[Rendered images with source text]
□ □ □ □ □ □ □

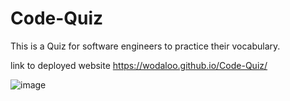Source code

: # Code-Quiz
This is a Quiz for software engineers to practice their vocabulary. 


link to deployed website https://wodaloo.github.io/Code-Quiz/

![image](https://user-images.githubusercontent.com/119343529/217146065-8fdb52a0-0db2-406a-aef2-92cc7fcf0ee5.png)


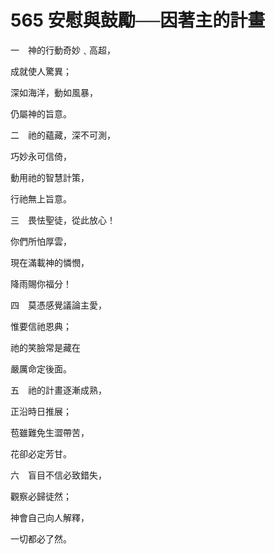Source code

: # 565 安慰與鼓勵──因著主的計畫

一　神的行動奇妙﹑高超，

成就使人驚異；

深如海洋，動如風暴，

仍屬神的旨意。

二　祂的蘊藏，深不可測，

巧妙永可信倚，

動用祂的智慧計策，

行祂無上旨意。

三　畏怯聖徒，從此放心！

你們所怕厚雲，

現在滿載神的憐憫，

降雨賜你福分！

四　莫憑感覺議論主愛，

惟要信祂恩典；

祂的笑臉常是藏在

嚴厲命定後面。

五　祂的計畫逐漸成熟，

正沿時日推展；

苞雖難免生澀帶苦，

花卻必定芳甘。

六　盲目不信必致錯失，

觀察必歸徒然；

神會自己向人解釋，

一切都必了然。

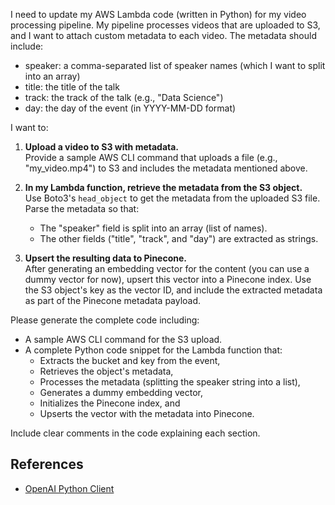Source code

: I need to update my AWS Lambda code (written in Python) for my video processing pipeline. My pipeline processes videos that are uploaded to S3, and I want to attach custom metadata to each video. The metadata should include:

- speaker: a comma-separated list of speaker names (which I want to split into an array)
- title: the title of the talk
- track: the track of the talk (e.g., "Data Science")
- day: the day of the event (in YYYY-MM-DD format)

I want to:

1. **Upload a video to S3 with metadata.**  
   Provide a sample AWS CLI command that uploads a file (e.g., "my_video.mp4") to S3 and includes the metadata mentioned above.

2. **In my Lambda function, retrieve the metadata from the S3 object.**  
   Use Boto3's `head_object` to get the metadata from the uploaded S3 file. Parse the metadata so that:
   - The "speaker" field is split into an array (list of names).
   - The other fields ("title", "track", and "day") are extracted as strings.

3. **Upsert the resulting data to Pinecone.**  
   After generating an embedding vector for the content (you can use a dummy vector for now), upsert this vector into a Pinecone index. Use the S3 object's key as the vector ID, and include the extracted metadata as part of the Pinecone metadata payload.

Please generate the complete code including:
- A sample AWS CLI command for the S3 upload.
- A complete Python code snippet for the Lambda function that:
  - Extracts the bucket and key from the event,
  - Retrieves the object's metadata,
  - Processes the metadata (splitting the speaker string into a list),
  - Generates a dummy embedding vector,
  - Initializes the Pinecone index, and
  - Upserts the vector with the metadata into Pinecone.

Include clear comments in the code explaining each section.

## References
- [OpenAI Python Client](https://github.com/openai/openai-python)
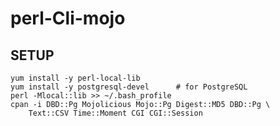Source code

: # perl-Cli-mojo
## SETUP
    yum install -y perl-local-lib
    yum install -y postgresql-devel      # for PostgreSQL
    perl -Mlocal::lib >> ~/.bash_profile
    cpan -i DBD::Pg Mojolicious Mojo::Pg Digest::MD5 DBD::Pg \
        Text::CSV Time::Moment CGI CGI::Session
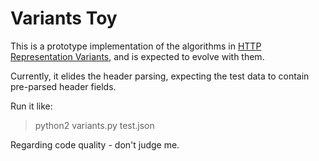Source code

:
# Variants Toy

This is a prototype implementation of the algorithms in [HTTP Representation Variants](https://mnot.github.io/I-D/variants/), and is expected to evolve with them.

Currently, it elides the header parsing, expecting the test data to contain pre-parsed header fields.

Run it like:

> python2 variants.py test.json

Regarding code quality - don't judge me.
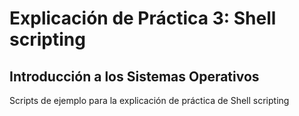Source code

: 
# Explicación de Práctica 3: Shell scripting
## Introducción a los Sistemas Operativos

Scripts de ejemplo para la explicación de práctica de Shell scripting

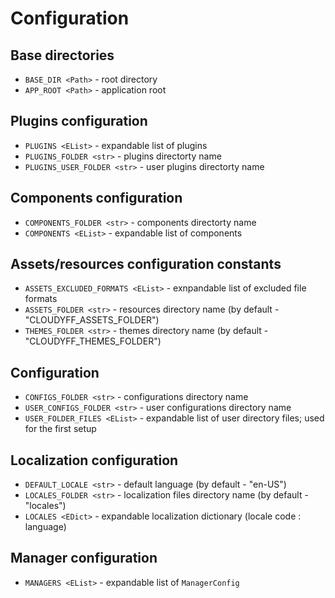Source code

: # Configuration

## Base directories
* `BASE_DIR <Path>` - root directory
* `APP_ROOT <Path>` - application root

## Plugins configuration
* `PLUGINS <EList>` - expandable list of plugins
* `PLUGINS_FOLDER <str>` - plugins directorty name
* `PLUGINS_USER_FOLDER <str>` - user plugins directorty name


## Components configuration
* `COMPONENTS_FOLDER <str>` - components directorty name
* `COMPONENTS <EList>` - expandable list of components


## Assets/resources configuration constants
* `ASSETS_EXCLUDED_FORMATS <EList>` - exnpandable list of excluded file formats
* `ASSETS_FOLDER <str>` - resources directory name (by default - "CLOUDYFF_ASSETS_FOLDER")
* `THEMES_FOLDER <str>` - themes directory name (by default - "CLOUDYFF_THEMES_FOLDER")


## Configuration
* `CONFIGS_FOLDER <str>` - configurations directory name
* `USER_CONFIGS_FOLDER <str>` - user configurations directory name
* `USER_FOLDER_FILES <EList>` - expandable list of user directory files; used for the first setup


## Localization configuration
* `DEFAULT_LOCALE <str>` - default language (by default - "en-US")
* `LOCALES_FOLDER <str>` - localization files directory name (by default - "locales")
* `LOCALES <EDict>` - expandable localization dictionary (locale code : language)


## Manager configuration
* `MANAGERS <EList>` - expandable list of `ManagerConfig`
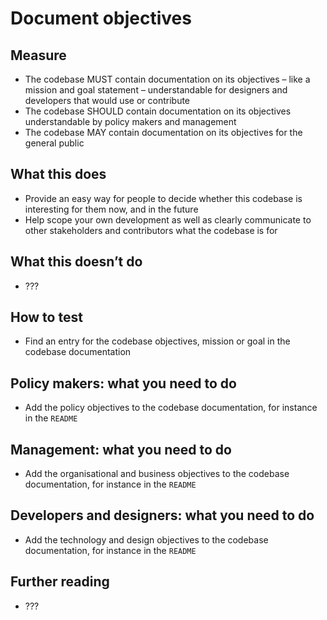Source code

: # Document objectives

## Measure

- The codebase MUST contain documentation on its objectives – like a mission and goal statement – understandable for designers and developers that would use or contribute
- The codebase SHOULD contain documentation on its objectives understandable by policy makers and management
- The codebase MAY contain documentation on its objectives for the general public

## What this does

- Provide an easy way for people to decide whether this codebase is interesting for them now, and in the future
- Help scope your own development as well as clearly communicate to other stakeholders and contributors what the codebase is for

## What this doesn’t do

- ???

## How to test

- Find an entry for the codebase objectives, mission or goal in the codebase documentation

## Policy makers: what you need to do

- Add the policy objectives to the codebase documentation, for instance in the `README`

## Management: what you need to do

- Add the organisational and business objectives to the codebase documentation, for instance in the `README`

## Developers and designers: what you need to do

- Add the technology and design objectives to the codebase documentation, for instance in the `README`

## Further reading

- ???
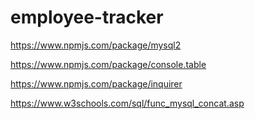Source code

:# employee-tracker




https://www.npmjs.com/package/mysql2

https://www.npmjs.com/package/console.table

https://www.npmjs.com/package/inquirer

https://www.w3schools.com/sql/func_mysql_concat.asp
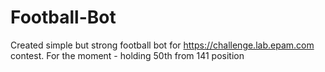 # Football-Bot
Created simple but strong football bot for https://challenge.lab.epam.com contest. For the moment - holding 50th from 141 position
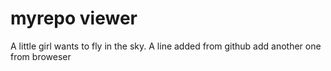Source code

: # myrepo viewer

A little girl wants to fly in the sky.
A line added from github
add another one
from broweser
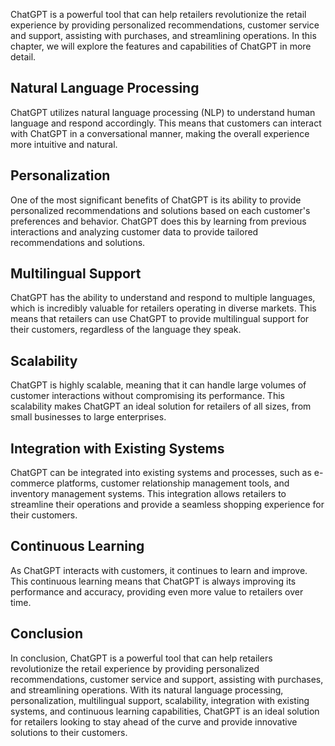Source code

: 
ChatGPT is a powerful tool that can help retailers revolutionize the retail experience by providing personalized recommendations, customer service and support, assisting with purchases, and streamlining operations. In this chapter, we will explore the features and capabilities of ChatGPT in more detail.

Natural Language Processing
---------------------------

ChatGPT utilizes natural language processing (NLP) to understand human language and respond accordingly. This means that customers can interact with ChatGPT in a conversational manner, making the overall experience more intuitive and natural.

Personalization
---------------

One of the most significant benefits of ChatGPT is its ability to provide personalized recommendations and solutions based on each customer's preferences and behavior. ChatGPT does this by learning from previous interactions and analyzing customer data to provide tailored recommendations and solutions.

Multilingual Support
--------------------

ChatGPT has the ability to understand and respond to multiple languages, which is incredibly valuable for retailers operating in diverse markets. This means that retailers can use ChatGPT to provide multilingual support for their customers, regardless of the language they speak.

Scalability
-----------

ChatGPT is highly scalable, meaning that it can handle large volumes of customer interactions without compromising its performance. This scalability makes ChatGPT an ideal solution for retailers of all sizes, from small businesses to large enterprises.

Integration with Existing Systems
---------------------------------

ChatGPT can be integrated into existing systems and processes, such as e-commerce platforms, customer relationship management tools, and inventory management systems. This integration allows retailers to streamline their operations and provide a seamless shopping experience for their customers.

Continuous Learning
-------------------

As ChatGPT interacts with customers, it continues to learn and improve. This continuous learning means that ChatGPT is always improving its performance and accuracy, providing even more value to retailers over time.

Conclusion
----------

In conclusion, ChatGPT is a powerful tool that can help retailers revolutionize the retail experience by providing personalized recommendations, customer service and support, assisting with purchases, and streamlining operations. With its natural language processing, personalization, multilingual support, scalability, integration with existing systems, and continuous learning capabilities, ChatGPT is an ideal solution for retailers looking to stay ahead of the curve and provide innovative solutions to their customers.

□ □ □ □ □ □ □

- INSTRUCTIONS FOR THE TASK
Your job is to return all lines above that hold the word "speaker".

- YOUR SOLUTION
- speaker: a comma-separated list of speaker names (which I want to split into an array)
   - The "speaker" field is split into an array (list of names).
  - Processes the metadata (splitting the speaker string into a list),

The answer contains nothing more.